The watershed antitrust trial pitting the US Government against Google began on Tuesday in a Washington district court, as the government started to argue its case that the tech giant illegally abused its power to monopolize internet search, The Guardian reported. The case is the biggest test of antitrust law in decades and the first such case against Google to go to trial in the US.
According to The Guardian, the trial is set to last 10 weeks, over the course of which the government will make its case that Google leveraged its market power and wealth to strangle competition. Google spent billions on deals with companies such as Apple and Samsung to make itself the default search browser on their devices, which the government alleges shut out competition and allowed Google to attain a monopoly on searching the internet.
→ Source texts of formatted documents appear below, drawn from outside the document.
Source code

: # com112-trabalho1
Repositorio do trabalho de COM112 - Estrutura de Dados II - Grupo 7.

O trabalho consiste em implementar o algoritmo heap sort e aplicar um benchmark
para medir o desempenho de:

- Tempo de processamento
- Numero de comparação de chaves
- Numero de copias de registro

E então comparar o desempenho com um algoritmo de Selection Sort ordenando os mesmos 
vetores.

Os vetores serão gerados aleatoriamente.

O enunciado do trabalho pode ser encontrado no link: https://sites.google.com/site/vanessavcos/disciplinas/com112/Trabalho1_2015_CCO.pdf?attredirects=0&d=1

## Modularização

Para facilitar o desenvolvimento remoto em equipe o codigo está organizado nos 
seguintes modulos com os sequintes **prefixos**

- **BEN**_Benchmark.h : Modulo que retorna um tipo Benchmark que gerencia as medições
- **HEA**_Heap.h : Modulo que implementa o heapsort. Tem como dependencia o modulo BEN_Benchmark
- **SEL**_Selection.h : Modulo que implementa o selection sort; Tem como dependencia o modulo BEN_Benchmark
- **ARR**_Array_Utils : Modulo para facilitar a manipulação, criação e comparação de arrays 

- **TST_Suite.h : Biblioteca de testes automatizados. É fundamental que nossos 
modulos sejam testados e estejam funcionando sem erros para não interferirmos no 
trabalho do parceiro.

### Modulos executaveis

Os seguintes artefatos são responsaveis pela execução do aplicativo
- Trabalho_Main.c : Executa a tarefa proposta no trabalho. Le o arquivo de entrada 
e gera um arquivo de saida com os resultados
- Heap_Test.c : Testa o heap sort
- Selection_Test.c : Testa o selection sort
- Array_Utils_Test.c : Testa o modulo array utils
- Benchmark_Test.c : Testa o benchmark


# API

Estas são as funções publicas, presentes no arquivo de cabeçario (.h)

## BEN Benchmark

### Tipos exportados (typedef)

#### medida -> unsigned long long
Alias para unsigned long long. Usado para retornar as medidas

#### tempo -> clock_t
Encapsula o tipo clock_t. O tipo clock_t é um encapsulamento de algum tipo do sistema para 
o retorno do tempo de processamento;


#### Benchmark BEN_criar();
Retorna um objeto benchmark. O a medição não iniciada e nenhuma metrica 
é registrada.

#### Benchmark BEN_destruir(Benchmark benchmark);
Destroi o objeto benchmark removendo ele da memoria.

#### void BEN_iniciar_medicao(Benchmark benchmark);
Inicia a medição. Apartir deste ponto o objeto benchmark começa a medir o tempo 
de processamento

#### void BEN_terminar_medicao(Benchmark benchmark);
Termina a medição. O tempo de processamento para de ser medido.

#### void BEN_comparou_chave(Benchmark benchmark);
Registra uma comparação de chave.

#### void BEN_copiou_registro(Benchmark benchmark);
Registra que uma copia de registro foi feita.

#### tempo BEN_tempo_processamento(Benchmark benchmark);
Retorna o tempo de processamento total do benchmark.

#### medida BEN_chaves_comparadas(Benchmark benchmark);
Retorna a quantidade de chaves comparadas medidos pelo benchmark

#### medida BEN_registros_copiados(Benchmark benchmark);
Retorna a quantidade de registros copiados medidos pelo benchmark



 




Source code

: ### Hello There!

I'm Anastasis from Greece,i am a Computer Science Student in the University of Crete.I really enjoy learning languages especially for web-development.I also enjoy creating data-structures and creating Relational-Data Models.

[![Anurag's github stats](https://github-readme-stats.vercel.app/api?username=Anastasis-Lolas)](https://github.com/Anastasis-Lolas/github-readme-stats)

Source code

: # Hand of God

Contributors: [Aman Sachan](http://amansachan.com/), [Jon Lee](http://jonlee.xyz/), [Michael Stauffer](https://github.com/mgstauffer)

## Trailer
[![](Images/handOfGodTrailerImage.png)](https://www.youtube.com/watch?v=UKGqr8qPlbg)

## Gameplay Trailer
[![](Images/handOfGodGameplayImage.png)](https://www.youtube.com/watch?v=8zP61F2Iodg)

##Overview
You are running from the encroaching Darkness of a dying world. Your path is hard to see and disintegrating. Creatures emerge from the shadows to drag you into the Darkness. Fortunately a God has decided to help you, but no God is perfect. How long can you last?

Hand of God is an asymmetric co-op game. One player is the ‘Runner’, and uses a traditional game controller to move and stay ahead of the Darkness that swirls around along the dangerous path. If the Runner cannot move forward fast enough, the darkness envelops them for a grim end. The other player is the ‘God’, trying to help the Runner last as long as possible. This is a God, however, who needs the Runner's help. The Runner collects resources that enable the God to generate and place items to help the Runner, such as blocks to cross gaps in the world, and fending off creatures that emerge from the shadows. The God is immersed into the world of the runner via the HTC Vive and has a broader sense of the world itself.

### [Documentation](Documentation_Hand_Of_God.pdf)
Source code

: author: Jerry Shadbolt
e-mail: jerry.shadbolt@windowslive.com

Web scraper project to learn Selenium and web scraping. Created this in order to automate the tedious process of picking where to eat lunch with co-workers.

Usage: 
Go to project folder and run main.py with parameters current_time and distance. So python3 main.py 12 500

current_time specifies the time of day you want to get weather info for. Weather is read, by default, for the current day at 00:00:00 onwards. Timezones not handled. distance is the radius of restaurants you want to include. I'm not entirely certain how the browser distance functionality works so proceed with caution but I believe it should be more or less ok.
Google denies the justice department’s allegations. The company’s longtime chief legal officer, Kent Walker, has argued that consumers can still freely use any rival search engines and that Google’s services represent a fraction of the ways that people browse the internet.
The Guardian also reported that Judge Amit Mehta, an Obama appointee from 2014, is presiding over the case and will decide on a ruling. There is no jury in the trial. Throughout the first day, Mehta challenged attorneys in both sides of the case to clarify their argument that people could easily switch internet browsers from their default setting, asking how often people actually do that.
CNBC reported lawyers for the Department of Justice and a coalition of state attorneys general led by Colorado faced Google on Tuesday, as the 10-week trial kicked off in Washington, D.C., District Court. Day one of the trial set the stage for how the government and Google would argue their opposing views of how the company has maintained a large slice of the search market for years.
According to CNBC, the government’s case is that Google has kept its share of the general search market by creating strong barriers to entry and a feedback loop that sustained its dominance.
Google says it’s simply been the preferred choice of consumers. That popularity, the company says, is why browser makers and phone manufacturers have chosen Google as their default search engine through revenue-sharing agreements.
TechCrunch reported that the Justice Department’s landmark antitrust case against Google marks the beginning of a trial that will stretch on for months, potentially upending the tech world in the process.
At issue is Google’s search business. The Justice Department says that Google has run afoul of antitrust laws in the course of maintaining its top spot in search, while the tech giant argues that it maintains its dominance naturally by offering consumes a superior product.
According to TechCrunch, the Justice Department filed the civil antitrust against Google in late 2020 after examining the company’s business for more than a year.
A large coalition of state attorneys general also filed their own parallel suit against Google, but Judge Amit Mehta decided that the states did not clear the bar that would allow them to go to trial with their own complaints about Google’s search ranking practices.
Personally, I think it is obvious that this is a court case that is going to take a very long time to sort out. We will just have to wait and see what Judge Mehta decides.